Stored data:
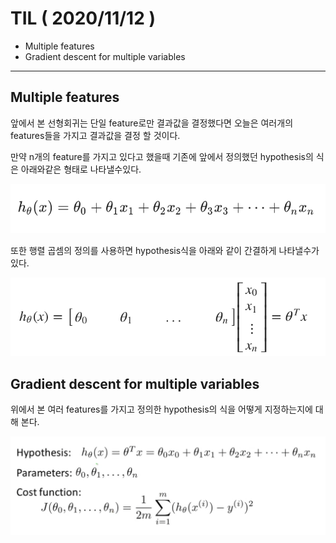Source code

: # TIL ( 2020/11/12 )

- Multiple features
- Gradient descent for multiple variables

---

## Multiple features

앞에서 본 선형회귀는 단일 feature로만 결과값을 결정했다면 오늘은 여러개의 features들을 가지고 결과값을 결정 할 것이다. 



만약 n개의 feature를 가지고 있다고 했을때 기존에 앞에서 정의했던 hypothesis의 식은 아래와같은 형태로 나타낼수있다.  



<p align="center"><img src="../image/Machine/11.12/f001.png" style="zoom:100%;"/></p>

또한 행렬 곱셈의 정의를 사용하면 hypothesis식을 아래와 같이 간결하게 나타낼수가 있다. 

  

<p align="center"><img src="../image/Machine/11.12/f002.png" style="zoom:100%;"/></p>

  

## Gradient descent for multiple variables

위에서 본 여러 features를 가지고 정의한 hypothesis의 식을 어떻게 지정하는지에 대해 본다. 

  

<p align="center"><img src="../image/Machine/11.12/f003.png" style="zoom:100%;"/></p>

■ **TASK ITEM**
From the data above, show each line that contains "center".

■ **FINISHED TASK**
<p align="center"><img src="../image/Machine/11.12/f001.png" style="zoom:100%;"/></p>
<p align="center"><img src="../image/Machine/11.12/f002.png" style="zoom:100%;"/></p>
<p align="center"><img src="../image/Machine/11.12/f003.png" style="zoom:100%;"/></p>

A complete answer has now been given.